The measurement programs run on two Sun workstations with Ultra60 processor and >256 MB RAM. The first one tests the end-to-end delay experienced by normal users. This test program requests the object mentioned above directly from the IP address of the server under test. The delay of each object transfer is recorded. If the object is not obtained within 5 seconds, a timeout occurs, the old connection is closed, a new connection is established and a new request is sent out. The other one of the measurement machines digs and records the IP addresses returned by Akamai's DNS servers for the name "a740.g.akamai.net" every 5 seconds. This DNS query is sent directly to Akamai's DNS server to bypass Stanford's name.
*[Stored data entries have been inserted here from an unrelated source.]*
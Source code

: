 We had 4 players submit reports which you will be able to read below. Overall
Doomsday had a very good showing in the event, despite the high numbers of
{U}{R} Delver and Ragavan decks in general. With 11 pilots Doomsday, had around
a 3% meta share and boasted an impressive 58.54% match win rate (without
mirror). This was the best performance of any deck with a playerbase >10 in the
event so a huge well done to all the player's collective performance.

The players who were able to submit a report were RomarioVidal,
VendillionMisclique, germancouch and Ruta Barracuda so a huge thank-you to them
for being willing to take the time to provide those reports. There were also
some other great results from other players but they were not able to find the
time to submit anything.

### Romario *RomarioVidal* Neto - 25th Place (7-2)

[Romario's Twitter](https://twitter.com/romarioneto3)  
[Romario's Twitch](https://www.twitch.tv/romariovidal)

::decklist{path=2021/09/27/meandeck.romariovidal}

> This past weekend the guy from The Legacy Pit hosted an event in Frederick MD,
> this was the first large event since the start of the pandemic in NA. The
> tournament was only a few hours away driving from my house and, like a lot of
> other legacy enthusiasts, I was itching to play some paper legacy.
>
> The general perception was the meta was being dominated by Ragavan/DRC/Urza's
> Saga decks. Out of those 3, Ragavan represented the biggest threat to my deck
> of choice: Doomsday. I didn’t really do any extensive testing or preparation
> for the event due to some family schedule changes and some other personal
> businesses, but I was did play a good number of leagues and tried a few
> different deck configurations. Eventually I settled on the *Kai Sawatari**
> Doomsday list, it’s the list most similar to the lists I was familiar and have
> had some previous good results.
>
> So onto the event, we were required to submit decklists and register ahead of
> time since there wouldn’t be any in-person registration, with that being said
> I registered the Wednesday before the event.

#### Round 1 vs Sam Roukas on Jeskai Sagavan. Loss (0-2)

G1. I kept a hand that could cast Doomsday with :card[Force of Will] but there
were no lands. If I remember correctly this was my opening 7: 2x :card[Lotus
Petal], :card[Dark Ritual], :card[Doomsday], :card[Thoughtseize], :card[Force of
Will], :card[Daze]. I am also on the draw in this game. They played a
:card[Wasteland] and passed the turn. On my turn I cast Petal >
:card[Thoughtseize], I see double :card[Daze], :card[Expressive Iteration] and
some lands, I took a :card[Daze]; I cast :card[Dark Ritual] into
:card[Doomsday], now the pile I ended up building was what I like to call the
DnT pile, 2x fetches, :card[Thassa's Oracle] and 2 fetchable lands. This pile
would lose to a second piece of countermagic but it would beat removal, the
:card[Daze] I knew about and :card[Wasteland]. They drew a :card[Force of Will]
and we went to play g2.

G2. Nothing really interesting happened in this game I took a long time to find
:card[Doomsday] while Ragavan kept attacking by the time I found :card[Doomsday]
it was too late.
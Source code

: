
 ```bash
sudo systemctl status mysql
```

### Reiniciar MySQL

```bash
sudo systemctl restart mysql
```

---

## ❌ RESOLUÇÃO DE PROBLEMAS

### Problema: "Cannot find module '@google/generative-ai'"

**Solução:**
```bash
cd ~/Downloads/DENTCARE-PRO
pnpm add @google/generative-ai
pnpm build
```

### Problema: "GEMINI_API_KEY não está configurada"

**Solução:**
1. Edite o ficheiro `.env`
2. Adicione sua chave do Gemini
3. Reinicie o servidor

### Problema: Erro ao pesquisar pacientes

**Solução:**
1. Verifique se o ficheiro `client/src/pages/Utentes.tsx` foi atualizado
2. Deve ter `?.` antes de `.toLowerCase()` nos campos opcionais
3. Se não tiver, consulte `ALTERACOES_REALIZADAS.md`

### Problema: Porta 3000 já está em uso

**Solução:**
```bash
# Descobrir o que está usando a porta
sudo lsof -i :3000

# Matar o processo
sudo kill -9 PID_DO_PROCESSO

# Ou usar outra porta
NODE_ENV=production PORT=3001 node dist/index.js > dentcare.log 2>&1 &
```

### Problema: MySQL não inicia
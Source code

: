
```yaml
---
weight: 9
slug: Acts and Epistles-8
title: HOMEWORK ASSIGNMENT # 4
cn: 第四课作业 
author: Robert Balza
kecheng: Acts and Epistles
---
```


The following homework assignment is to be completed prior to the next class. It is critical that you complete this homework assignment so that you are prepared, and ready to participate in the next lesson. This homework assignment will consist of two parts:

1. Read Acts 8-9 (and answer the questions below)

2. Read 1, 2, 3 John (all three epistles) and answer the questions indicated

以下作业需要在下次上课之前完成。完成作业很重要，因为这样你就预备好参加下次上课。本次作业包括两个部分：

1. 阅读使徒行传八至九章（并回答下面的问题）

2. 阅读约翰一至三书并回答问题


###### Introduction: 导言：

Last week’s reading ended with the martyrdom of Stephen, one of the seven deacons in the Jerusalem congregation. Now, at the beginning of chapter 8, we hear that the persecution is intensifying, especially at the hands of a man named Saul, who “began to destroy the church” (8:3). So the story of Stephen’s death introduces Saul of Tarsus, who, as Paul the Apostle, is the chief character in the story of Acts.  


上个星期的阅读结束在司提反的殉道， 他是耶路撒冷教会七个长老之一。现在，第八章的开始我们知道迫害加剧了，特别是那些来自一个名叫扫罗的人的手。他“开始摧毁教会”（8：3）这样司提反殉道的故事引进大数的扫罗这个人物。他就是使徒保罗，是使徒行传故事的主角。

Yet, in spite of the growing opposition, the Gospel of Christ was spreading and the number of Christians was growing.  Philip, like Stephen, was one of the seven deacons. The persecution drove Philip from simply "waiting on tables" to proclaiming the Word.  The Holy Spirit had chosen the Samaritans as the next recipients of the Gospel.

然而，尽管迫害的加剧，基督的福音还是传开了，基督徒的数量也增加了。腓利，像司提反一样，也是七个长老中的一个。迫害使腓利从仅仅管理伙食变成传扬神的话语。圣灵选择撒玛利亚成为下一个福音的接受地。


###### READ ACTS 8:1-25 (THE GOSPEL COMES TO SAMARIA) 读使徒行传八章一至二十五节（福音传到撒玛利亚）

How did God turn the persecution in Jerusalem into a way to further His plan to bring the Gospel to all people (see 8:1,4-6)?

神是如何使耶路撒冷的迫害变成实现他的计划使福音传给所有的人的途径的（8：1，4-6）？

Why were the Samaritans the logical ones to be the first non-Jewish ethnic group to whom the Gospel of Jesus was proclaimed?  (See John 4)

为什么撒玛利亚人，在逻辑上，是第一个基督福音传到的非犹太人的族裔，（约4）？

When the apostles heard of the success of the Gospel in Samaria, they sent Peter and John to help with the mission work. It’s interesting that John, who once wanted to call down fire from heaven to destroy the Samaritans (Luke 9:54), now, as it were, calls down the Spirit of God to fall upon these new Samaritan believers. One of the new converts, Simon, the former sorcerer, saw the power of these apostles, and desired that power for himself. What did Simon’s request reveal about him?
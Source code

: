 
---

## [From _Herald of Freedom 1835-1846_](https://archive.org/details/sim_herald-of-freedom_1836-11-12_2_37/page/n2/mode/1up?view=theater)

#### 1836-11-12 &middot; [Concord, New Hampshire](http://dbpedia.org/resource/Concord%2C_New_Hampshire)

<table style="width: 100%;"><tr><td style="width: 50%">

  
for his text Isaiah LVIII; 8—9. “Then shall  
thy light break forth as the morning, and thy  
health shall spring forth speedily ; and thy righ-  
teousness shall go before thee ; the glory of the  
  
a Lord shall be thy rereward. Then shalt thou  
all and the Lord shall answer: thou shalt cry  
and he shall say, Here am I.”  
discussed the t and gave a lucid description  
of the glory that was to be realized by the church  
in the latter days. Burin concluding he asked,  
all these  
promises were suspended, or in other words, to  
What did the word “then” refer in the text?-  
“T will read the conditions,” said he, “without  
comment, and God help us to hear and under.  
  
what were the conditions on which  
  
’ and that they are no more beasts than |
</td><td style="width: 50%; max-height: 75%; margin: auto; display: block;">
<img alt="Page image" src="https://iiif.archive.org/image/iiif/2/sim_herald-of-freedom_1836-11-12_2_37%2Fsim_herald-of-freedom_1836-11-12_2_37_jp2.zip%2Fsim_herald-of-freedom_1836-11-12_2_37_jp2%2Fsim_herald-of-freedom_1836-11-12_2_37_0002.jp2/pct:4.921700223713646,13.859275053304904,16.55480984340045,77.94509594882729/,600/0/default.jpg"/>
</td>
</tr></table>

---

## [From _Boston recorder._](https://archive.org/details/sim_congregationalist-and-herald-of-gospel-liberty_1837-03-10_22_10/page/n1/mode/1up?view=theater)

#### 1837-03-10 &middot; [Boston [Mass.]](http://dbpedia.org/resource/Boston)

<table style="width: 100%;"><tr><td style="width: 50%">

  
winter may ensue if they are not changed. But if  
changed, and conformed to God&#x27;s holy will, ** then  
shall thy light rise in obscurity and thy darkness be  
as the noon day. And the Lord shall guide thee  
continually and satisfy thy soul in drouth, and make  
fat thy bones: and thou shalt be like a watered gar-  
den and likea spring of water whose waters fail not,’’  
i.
Future work To get a better estimate, we could modify our experiment a little to do it this way: repeatedly attack 192.35.210.199(referred to as 199 afterwards) for multiple times so we make sure the number of connections other than those from our attacking machine is very small(here "repeatedly" means take down 199 first until DNS does not tell IP of 199 to the outside world; stop attack; once DNS begins to include 199 in its answer list, start attack again; repeat the process. This way old connections from other machine are purged from 199), then try attacking 199 with N connections. N is our guess for 199's capability. If 199 does not go down, increase N and redo the experiment from start. If 199 does go down, reduce N a little then redo the experiment from start. Repeat this until we find the right N value.